With around 250,000 employees on payroll and supply deals with 190 countries, JBS could not afford itself a protracted recovery period. Despite a fairly quick turnaround on system recovery, this latest campaign is especially frightening for its role in establishing a modus operandi for ransomers. Commercial industries and suppliers with tangible products, particularly ones such as Colonial Pipeline that automatically transmit the affliction to consumers writ large, are ill-equipped on the IT security front for any battles to maintain functionality.
JBS had not done anything revolutionary in terms of preventative measures. Many food-based companies have limited security protocols due to the assumption that the associated intellectual property is not hack-worthy. An analysis by rating firm SecurityScorecard, Inc., administered days after the attack, placed JBS in the bottom tenth of 57,251 food industry companies based on publicly-accessible cybersecurity metrics.
JBS says its systems were back online expeditiously because backup servers were intact, and production assets were prioritized to save face in the event of a food supply chain crisis. Government intervention, however, may have been the true linchpin for recovery, as U.S., Australian, and Canadian officials came out of the woodwork to lend a hand. JBS had the guidance of the FBI and CISA in managing the technical aspects of operational restoration. A possible ransom payment agreement was not made public, unlike the known $5 million sum shelled out by Colonial Pipeline, and JBS Chief Executive Officer Andre Nogueira noted that the company’s core systems were undamaged.
The relative ease with which JBS recuperated is prompting a discussion about government involvement, and how paramount those resources might be for IT-challenged commercial supply industries in dealing with ransomware and other data attacks. The news-making contaminations are undoubtedly amassing to a point that begs further political action and increased general awareness. The U.S. Department of Justice has released new guidelines that elevate ransomware inquiries to a similar level of priority as terrorism. Investigators will now be required to share real-time case developments and active technical details with higher-ups in D.C. In getting a grasp on a worldwide cybercrime ecosystem, central notification investigations are to include cases involving counter anti-virus technology, illicit online marketplaces, cryptocurrency exchanges, and bulletproof hosting services, and online money laundering platforms.
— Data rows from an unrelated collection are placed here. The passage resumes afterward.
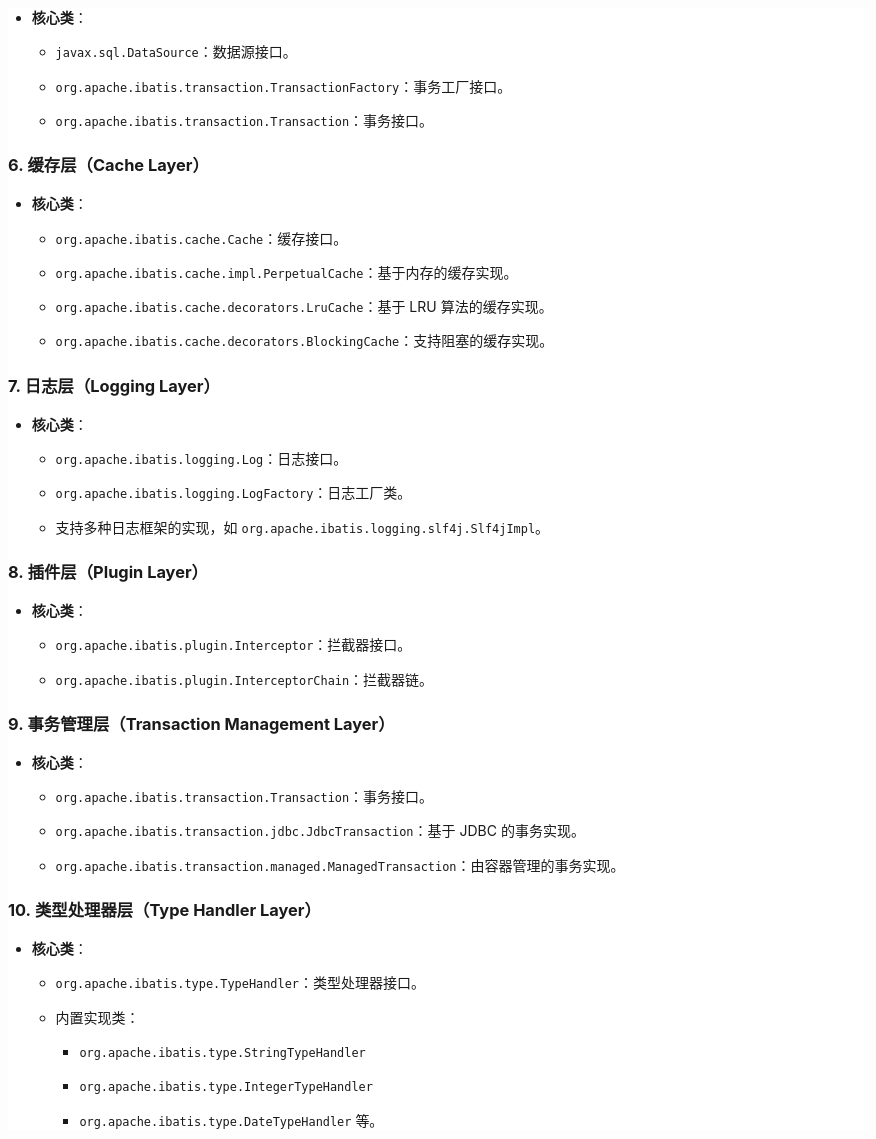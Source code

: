 - **核心类**：
    
    - `javax.sql.DataSource`：数据源接口。
    
    - `org.apache.ibatis.transaction.TransactionFactory`：事务工厂接口。
    
    - `org.apache.ibatis.transaction.Transaction`：事务接口。

### 6. **缓存层（Cache Layer）**

- **核心类**：
    
    - `org.apache.ibatis.cache.Cache`：缓存接口。
    
    - `org.apache.ibatis.cache.impl.PerpetualCache`：基于内存的缓存实现。
    
    - `org.apache.ibatis.cache.decorators.LruCache`：基于 LRU 算法的缓存实现。
    
    - `org.apache.ibatis.cache.decorators.BlockingCache`：支持阻塞的缓存实现。

### 7. **日志层（Logging Layer）**

- **核心类**：
    
    - `org.apache.ibatis.logging.Log`：日志接口。
    
    - `org.apache.ibatis.logging.LogFactory`：日志工厂类。
    
    - 支持多种日志框架的实现，如 `org.apache.ibatis.logging.slf4j.Slf4jImpl`。

### 8. **插件层（Plugin Layer）**

- **核心类**：
    
    - `org.apache.ibatis.plugin.Interceptor`：拦截器接口。
    
    - `org.apache.ibatis.plugin.InterceptorChain`：拦截器链。

### 9. **事务管理层（Transaction Management Layer）**

- **核心类**：
    
    - `org.apache.ibatis.transaction.Transaction`：事务接口。
    
    - `org.apache.ibatis.transaction.jdbc.JdbcTransaction`：基于 JDBC 的事务实现。
    
    - `org.apache.ibatis.transaction.managed.ManagedTransaction`：由容器管理的事务实现。

### 10. **类型处理器层（Type Handler Layer）**

- **核心类**：
    
    - `org.apache.ibatis.type.TypeHandler`：类型处理器接口。
    
    - 内置实现类：
        
        - `org.apache.ibatis.type.StringTypeHandler`
        
        - `org.apache.ibatis.type.IntegerTypeHandler`
        
        - `org.apache.ibatis.type.DateTypeHandler` 等。
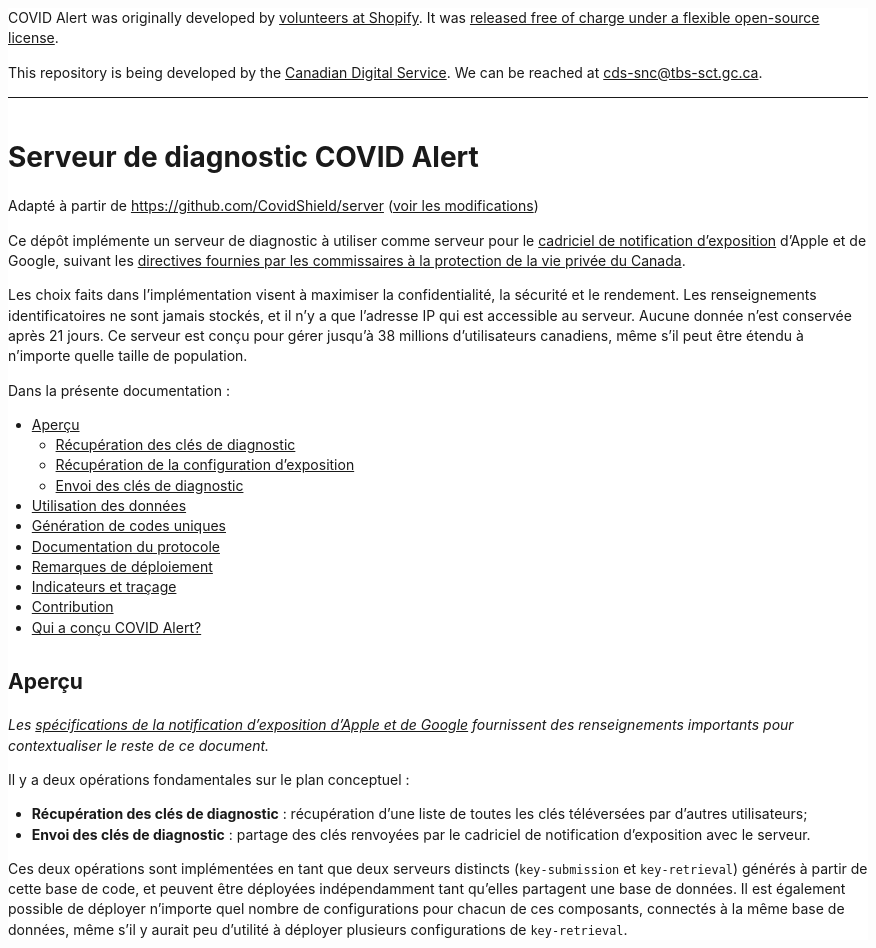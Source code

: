 COVID Alert was originally developed by [volunteers at Shopify](https://www.covidshield.app/). It was [released free of charge under a flexible open-source license](https://github.com/CovidShield/server).

This repository is being developed by the [Canadian Digital Service](https://digital.canada.ca/). We can be reached at <cds-snc@tbs-sct.gc.ca>.

____

# Serveur de diagnostic COVID Alert

Adapté à partir de <https://github.com/CovidShield/server> ([voir les modifications](https://github.com/cds-snc/covid-shield-server/blob/master/FORK.md))

Ce dépôt implémente un serveur de diagnostic à utiliser comme serveur pour le [cadriciel de notification d’exposition](https://www.apple.com/covid19/contacttracing) d’Apple et de Google, suivant les [directives fournies par les commissaires à la protection de la vie privée du Canada](https://priv.gc.ca/fr/nouvelles-du-commissariat/allocutions/2020/s-d_20200507/).

Les choix faits dans l’implémentation visent à maximiser la confidentialité, la sécurité et le rendement. Les renseignements identificatoires ne sont jamais stockés, et il n’y a que l’adresse IP qui est accessible au serveur. Aucune donnée n’est conservée après 21 jours. Ce serveur est conçu pour gérer jusqu’à 38 millions d’utilisateurs canadiens, même s’il peut être étendu à n’importe quelle taille de population.

Dans la présente documentation :

- [Aperçu](#aperçu)
   - [Récupération des clés de diagnostic](#récupération-des-clés-de-diagnostic)
   - [Récupération de la configuration d’exposition](#récupération-de-la-configuration-de-lexposition)
   - [Envoi des clés de diagnostic](#envoyer-les-clés-de-diagnostic)
- [Utilisation des données](#utilisation-des-données)
- [Génération de codes uniques](#génération-de-codes-à-usage-unique)
- [Documentation du protocole](#documentation-du-protocole)
- [Remarques de déploiement](#remarques-de-déploiement)
- [Indicateurs et traçage](#indicateurs-et-traçage)
- [Contribution](#contribution)
- [Qui a conçu COVID Alert?](#qui-a-conçu-covid-alert)

## Aperçu

_Les [spécifications de la notification d’exposition d’Apple et de Google](https://www.apple.com/covid19/contacttracing) fournissent des renseignements importants pour contextualiser le reste de ce document._

Il y a deux opérations fondamentales sur le plan conceptuel :

* **Récupération des clés de diagnostic** : récupération d’une liste de toutes les clés téléversées par d’autres utilisateurs;
* **Envoi des clés de diagnostic** : partage des clés renvoyées par le cadriciel de notification d’exposition avec le serveur.

Ces deux opérations sont implémentées en tant que deux serveurs distincts (`key-submission` et `key-retrieval`) générés à partir de cette base de code, et peuvent être déployées indépendamment tant qu’elles partagent une base de données. Il est également possible de déployer n’importe quel nombre de configurations pour chacun de ces composants, connectés à la même base de données, même s’il y aurait peu d’utilité à déployer plusieurs configurations de `key-retrieval`.
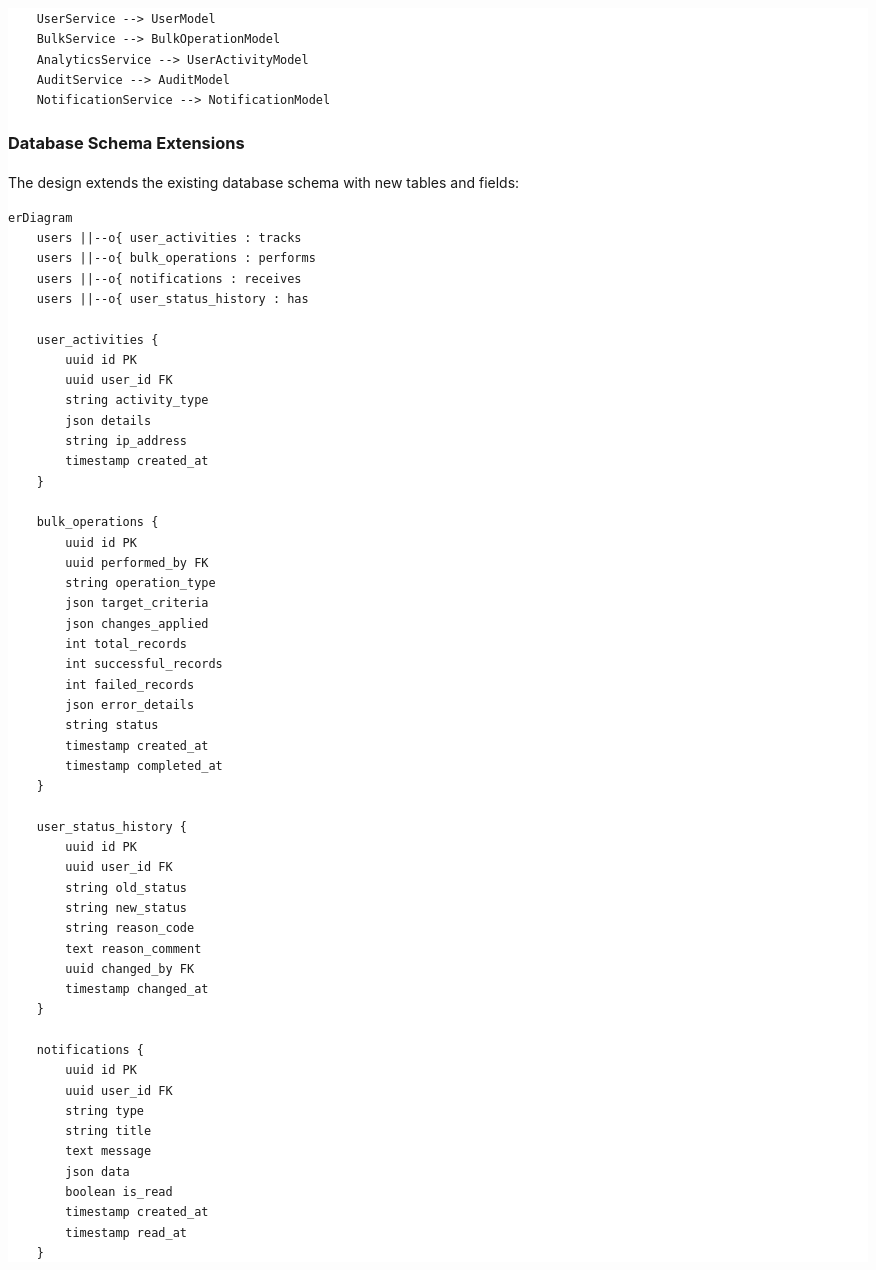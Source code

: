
 ```mermaid
    UserService --> UserModel
    BulkService --> BulkOperationModel
    AnalyticsService --> UserActivityModel
    AuditService --> AuditModel
    NotificationService --> NotificationModel
```

### Database Schema Extensions

The design extends the existing database schema with new tables and fields:

```mermaid
erDiagram
    users ||--o{ user_activities : tracks
    users ||--o{ bulk_operations : performs
    users ||--o{ notifications : receives
    users ||--o{ user_status_history : has
    
    user_activities {
        uuid id PK
        uuid user_id FK
        string activity_type
        json details
        string ip_address
        timestamp created_at
    }
    
    bulk_operations {
        uuid id PK
        uuid performed_by FK
        string operation_type
        json target_criteria
        json changes_applied
        int total_records
        int successful_records
        int failed_records
        json error_details
        string status
        timestamp created_at
        timestamp completed_at
    }
    
    user_status_history {
        uuid id PK
        uuid user_id FK
        string old_status
        string new_status
        string reason_code
        text reason_comment
        uuid changed_by FK
        timestamp changed_at
    }
    
    notifications {
        uuid id PK
        uuid user_id FK
        string type
        string title
        text message
        json data
        boolean is_read
        timestamp created_at
        timestamp read_at
    }
```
A Ransomware and Digital Extortion Task Force has been established to aggregate and coordinate all federal ransomware probes, with protocols in place that are akin to terrorism threat counteraction following 9/11. Armed with intelligence reports that tie many of the recent ransomware groups (including REvil) to Russia, President Biden is set to broach the subject with Russian President Putin during the Geneva summit in mid-June.